REQUIRED WORK
Return each line of the listing that has the word "Korrekturabzügen" in it.

PROVIDED RECORDS
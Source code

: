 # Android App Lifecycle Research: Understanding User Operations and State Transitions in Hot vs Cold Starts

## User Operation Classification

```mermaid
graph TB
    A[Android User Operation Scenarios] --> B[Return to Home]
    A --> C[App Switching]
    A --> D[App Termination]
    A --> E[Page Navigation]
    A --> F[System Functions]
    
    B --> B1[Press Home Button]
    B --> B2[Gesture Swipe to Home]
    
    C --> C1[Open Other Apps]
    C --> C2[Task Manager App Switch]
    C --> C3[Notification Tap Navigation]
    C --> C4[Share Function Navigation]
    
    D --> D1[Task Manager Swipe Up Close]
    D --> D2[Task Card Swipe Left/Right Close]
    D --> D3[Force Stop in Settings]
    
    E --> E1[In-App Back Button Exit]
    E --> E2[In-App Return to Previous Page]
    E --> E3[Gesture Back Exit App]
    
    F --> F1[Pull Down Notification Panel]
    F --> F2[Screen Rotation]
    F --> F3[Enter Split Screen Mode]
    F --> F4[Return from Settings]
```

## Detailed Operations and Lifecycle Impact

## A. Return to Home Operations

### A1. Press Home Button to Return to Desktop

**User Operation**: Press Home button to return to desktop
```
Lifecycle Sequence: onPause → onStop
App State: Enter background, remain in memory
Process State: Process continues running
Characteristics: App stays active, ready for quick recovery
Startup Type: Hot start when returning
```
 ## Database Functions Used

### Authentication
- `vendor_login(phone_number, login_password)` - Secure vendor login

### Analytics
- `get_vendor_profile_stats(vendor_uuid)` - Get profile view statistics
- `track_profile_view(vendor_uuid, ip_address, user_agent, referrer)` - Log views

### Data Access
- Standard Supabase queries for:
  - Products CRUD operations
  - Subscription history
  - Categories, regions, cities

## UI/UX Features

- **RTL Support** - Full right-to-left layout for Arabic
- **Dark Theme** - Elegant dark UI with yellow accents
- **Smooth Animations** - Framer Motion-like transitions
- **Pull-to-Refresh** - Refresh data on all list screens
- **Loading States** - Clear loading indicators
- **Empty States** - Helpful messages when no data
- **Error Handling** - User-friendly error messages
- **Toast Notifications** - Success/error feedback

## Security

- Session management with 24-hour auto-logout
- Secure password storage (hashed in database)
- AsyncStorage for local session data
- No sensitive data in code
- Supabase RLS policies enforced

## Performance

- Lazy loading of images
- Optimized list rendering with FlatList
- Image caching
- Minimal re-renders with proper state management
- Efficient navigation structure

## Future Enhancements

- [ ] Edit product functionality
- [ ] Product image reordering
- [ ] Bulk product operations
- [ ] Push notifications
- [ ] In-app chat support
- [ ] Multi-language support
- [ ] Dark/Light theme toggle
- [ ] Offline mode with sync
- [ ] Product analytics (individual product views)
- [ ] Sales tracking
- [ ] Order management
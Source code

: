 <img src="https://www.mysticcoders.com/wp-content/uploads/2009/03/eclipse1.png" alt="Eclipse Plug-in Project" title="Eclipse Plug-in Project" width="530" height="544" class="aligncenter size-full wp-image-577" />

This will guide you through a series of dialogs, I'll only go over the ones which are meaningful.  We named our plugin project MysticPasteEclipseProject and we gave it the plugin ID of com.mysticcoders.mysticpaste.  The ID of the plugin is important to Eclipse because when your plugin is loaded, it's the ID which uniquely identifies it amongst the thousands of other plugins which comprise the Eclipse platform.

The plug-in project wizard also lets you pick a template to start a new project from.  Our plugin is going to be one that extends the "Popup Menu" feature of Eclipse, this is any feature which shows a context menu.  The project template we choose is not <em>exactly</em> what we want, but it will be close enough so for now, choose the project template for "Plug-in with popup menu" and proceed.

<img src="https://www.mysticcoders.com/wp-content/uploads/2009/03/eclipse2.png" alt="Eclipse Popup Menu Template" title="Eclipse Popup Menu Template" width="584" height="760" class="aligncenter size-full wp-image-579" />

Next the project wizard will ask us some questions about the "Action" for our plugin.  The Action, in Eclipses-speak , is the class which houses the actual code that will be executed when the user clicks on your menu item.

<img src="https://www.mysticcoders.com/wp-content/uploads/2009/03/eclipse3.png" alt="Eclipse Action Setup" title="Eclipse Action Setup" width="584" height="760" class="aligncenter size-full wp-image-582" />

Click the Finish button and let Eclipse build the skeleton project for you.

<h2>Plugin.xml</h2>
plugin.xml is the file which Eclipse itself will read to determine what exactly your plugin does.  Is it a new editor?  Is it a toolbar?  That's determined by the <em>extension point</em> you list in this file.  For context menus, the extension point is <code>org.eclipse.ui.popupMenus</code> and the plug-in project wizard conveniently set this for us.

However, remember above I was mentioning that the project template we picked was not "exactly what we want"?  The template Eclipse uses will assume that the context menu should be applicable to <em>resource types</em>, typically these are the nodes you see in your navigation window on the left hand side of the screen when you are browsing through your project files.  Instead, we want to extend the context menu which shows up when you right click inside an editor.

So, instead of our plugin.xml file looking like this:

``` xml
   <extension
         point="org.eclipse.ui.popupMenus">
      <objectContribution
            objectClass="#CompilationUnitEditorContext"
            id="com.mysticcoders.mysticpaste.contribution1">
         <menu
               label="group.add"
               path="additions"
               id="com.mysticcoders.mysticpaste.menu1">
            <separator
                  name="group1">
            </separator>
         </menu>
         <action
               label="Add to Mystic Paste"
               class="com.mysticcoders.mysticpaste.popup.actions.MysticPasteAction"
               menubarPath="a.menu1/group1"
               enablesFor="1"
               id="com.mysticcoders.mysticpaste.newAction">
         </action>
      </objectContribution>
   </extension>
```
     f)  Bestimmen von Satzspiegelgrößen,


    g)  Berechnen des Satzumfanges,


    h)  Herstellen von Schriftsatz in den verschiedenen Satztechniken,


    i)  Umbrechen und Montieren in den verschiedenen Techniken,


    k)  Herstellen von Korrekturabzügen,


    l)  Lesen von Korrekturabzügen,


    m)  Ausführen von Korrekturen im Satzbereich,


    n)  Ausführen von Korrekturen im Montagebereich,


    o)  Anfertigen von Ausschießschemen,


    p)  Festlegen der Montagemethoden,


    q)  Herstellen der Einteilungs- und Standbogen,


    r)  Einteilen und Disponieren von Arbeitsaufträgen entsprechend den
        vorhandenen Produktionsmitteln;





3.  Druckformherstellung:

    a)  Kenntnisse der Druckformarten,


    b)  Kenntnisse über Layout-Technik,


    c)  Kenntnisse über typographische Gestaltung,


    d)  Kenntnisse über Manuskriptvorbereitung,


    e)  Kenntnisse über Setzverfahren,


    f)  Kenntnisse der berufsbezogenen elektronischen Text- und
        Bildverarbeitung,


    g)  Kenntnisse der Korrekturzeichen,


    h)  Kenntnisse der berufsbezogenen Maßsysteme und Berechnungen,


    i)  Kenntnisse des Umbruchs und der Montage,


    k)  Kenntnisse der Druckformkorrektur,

RESULT OF THIS EXERCISE
    k)  Herstellen von Korrekturabzügen,
    l)  Lesen von Korrekturabzügen,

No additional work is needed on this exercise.